Heyst, taking his hat off in the doorway, entered the room.

 

CHAPTER FIVE

 

Waking up suddenly, Lena looked, without raising her head from the pillow, at the room in which she was alone. She got up quickly, as if to counteract the awful sinking of her heart by the vigorous use of her limbs. But this sinking was only momentary. Mistress of herself from pride, from love, from necessity, and also because of a woman’s vanity in self-sacrifice, she met Heyst, returning from the strangers’ bungalow, with a clear glance and a smile.

The smile he managed to answer, but, noticing that he avoided her eyes, she composed her lips and lowered her gaze. For the same reason she hastened to speak to him in a tone of indifference, which she put on without effort, as if she had grown adept in duplicity since sunrise.

“You have been over there again?”

“I have. I thought — but you had better know first that we have lost Wang for good.”

She repeated “For good?” as if she had not understood.

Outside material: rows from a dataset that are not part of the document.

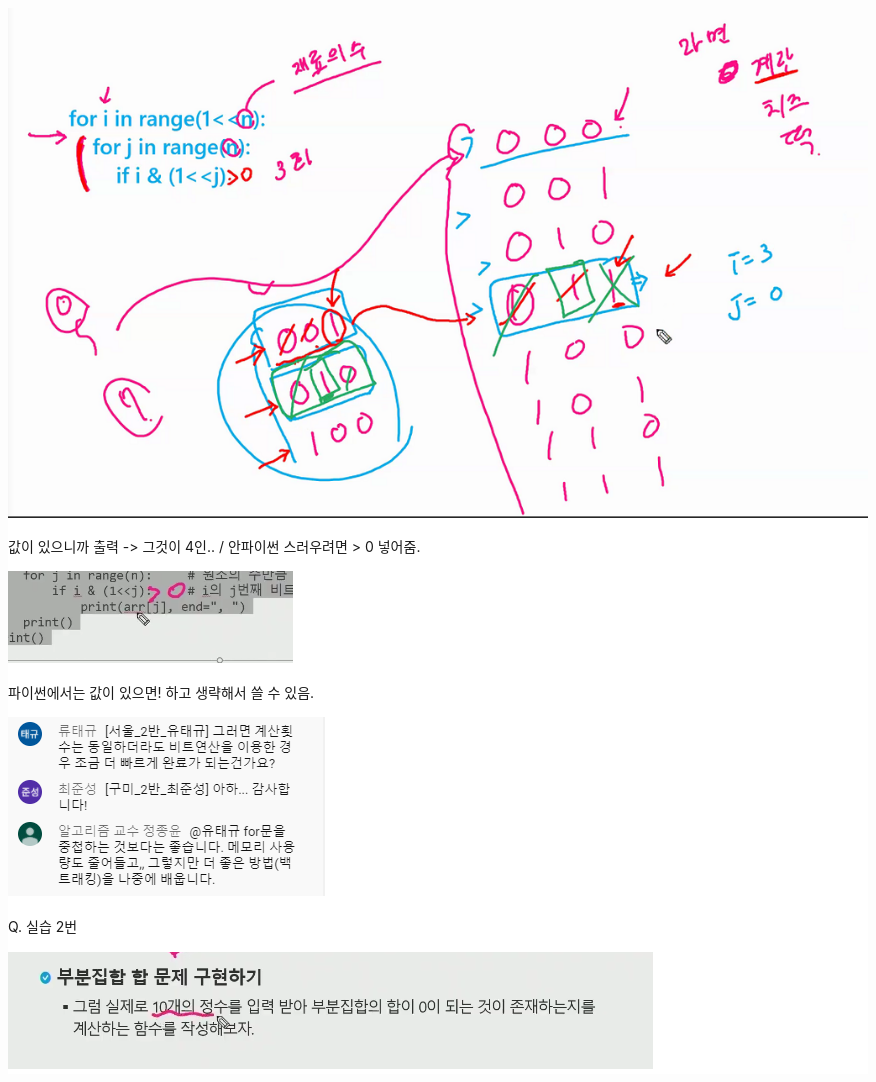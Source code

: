 ![image-20210215130123115](Algorithm_TIL.assets/image-20210215130123115.png)

값이 있으니까 출력 -> 그것이 4인.. / 안파이썬 스러우려면 > 0 넣어줌.

![image-20210215112500784](Algorithm_TIL.assets/image-20210215112500784.png)

파이썬에서는 값이 있으면! 하고 생략해서 쓸 수 있음.

![image-20210215112759616](Algorithm_TIL.assets/image-20210215112759616.png)

Q. 실습 2번

![image-20210215112558180](Algorithm_TIL.assets/image-20210215112558180.png)
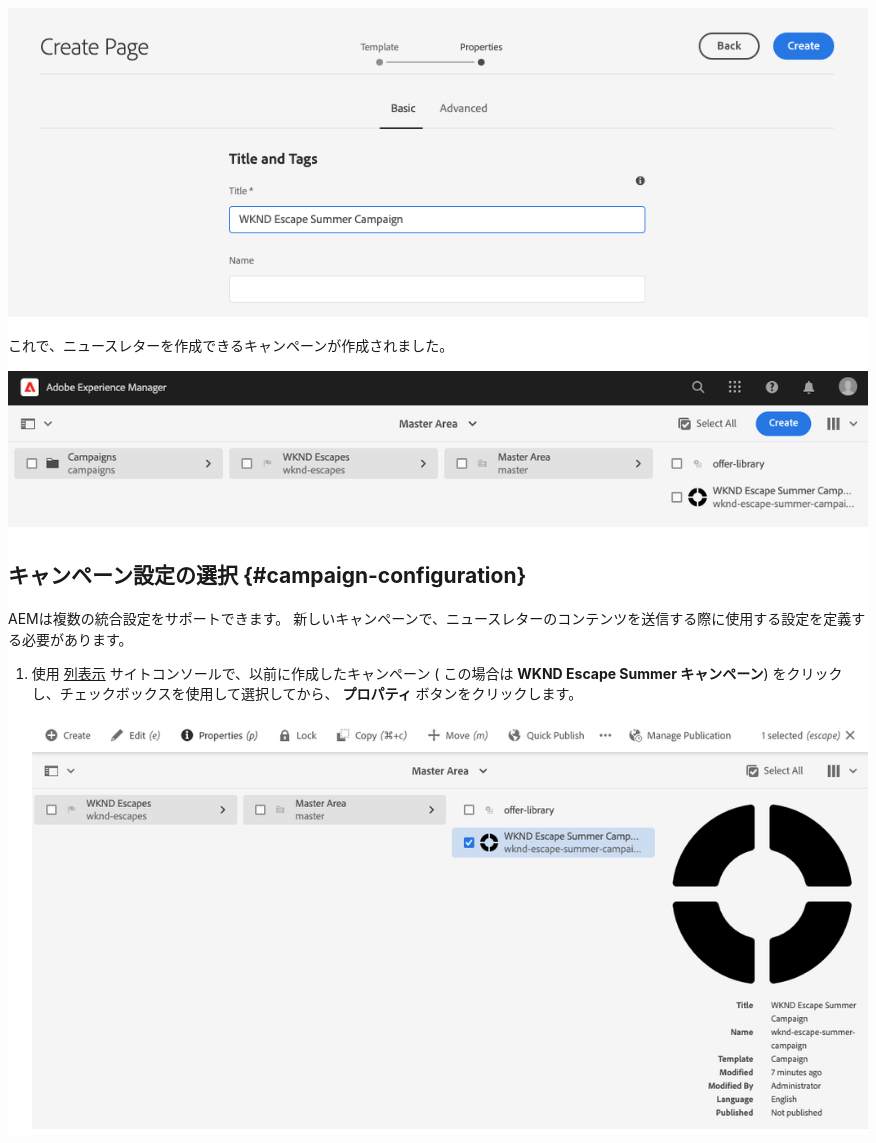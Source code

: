    ![キャンペーンタイトル](assets/campaign-title.png)

これで、ニュースレターを作成できるキャンペーンが作成されました。

![キャンペーンの構造](assets/campaign-structure.png)

## キャンペーン設定の選択 {#campaign-configuration}

AEMは複数の統合設定をサポートできます。 新しいキャンペーンで、ニュースレターのコンテンツを送信する際に使用する設定を定義する必要があります。

1. 使用 [列表示](/help/sites-cloud/authoring/getting-started/basic-handling.md#viewing-and-selecting-resources) サイトコンソールで、以前に作成したキャンペーン ( この場合は **WKND Escape Summer キャンペーン**) をクリックし、チェックボックスを使用して選択してから、 **プロパティ** ボタンをクリックします。

   ![キャンペーンを選択](assets/select-campaign.png)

“For good or evil — I shouldn’t know which if you were to ask me. He has dismissed himself. He’s gone.”

“You expected him to go, though, didn’t you?”

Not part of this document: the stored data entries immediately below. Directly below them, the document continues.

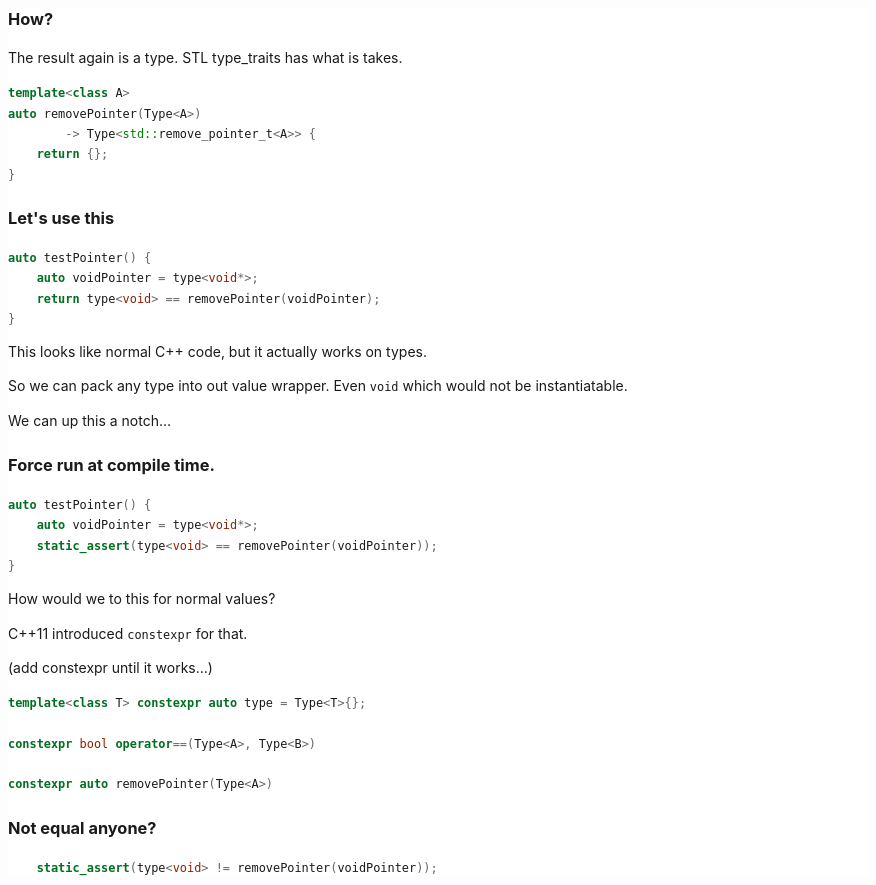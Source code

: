 ### How?

The result again is a type.
STL type_traits has what is takes.

```cpp
template<class A>
auto removePointer(Type<A>)
        -> Type<std::remove_pointer_t<A>> {
    return {};
}
```

### Let's use this

```cpp
auto testPointer() {
    auto voidPointer = type<void*>;
    return type<void> == removePointer(voidPointer);
}
```

This looks like normal C++ code, but it actually works on types.

So we can pack any type into out value wrapper.
Even `void` which would not be instantiatable.

We can up this a notch…

### Force run at compile time.

```cpp
auto testPointer() {
    auto voidPointer = type<void*>;
    static_assert(type<void> == removePointer(voidPointer));
}
```

How would we to this for normal values?

C++11 introduced `constexpr` for that.

(add constexpr until it works…)
```cpp
template<class T> constexpr auto type = Type<T>{};

constexpr bool operator==(Type<A>, Type<B>)

constexpr auto removePointer(Type<A>)
```

### Not equal anyone?

```cpp
    static_assert(type<void> != removePointer(voidPointer));
```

Heyst sat down on the other side of the table.

“Yes. I expected it as soon as I discovered that he had annexed my revolver. He says he hasn’t taken it. That’s untrue of course. A Chinaman would not see the sense of confessing under any circumstances. To deny any charge is a principle of right conduct; but he hardly expected to be believed. He was a little enigmatic at the last, Lena. He startled me.”

Heyst paused. The girl seemed absorbed in her own thoughts.

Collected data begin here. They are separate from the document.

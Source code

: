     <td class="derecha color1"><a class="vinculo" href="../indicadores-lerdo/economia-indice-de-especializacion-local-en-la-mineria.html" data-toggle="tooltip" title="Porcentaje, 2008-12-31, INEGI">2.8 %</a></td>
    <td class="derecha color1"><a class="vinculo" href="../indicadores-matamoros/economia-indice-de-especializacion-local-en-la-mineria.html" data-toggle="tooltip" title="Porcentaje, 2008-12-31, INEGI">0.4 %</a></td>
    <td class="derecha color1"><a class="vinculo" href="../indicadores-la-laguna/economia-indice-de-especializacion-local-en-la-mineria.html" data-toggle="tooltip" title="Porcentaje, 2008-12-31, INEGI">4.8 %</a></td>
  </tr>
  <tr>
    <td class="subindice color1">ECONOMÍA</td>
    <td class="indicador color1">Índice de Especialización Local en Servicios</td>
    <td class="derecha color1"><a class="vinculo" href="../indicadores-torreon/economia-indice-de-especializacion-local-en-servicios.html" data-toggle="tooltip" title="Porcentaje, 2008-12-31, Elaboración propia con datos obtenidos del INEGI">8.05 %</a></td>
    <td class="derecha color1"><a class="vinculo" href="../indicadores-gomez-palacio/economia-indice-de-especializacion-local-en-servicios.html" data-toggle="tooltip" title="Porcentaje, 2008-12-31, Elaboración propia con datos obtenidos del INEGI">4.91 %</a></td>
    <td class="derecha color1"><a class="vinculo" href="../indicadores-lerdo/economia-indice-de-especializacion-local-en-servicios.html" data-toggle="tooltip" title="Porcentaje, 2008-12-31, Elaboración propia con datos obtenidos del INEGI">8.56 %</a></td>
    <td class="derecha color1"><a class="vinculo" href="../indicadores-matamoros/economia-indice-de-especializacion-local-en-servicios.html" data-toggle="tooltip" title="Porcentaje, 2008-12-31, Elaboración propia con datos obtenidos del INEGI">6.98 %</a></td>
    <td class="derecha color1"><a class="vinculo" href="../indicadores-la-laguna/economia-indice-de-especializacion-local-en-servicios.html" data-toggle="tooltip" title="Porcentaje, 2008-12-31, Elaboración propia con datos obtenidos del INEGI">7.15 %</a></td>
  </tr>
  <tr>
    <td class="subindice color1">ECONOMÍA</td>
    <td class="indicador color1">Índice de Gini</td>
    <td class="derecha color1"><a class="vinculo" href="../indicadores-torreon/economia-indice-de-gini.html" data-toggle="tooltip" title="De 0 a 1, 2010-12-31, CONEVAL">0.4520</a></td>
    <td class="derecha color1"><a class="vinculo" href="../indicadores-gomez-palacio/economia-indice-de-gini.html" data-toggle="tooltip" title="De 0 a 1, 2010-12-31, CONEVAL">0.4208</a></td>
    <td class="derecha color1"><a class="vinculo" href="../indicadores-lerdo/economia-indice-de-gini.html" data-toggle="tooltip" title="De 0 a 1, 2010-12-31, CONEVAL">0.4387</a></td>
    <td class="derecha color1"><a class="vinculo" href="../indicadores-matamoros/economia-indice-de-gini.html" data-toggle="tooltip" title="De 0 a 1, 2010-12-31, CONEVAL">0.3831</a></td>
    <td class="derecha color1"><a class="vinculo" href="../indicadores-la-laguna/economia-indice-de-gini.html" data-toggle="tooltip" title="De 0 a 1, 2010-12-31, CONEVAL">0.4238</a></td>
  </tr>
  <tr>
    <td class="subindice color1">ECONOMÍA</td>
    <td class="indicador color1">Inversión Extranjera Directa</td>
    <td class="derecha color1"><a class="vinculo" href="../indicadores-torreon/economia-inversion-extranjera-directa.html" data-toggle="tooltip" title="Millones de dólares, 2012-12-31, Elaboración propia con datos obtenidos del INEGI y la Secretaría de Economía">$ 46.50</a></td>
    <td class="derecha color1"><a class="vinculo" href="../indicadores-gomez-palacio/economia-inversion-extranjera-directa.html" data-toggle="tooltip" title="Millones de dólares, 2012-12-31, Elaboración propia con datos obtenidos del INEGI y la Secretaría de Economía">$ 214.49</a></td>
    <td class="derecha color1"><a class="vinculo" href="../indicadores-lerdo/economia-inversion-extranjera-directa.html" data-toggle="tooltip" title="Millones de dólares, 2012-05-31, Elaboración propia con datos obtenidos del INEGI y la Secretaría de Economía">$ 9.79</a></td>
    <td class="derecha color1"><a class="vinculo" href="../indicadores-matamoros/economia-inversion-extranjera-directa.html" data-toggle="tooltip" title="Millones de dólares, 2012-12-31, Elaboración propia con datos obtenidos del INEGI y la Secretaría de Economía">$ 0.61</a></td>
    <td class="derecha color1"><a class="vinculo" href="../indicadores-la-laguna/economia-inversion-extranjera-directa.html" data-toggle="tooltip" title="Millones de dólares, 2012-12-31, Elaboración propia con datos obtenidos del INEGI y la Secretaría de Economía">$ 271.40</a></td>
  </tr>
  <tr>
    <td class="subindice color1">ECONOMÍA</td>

“He startled me,” repeated Heyst. She noted the anxiety in his tone, and turned her head slightly to look at him across the table.

“It must have been something — to startle you,” she said. In the depth of her parted lips, like a ripe pomegranate, there was a gleam of white teeth.

“It was only a single word — and some of his gestures. He had been making a good deal of noise. I wonder we didn’t wake you up. How soundly you can sleep! I say, do you feel all right now?”

“As fresh as can be,” she said, treating him to another deep gleam of a smile. “I heard no noise, and I’m glad of it. The way he talks in his harsh voice frightens me. I don’t like all these foreign people.”

“It was just before he went away — bolted out, I should say. He nodded and pointed at the curtain to our room. He knew you were there, of course. He seemed to think — he seemed to try to give me to understand that you were in special — well, danger. You know how he talks.”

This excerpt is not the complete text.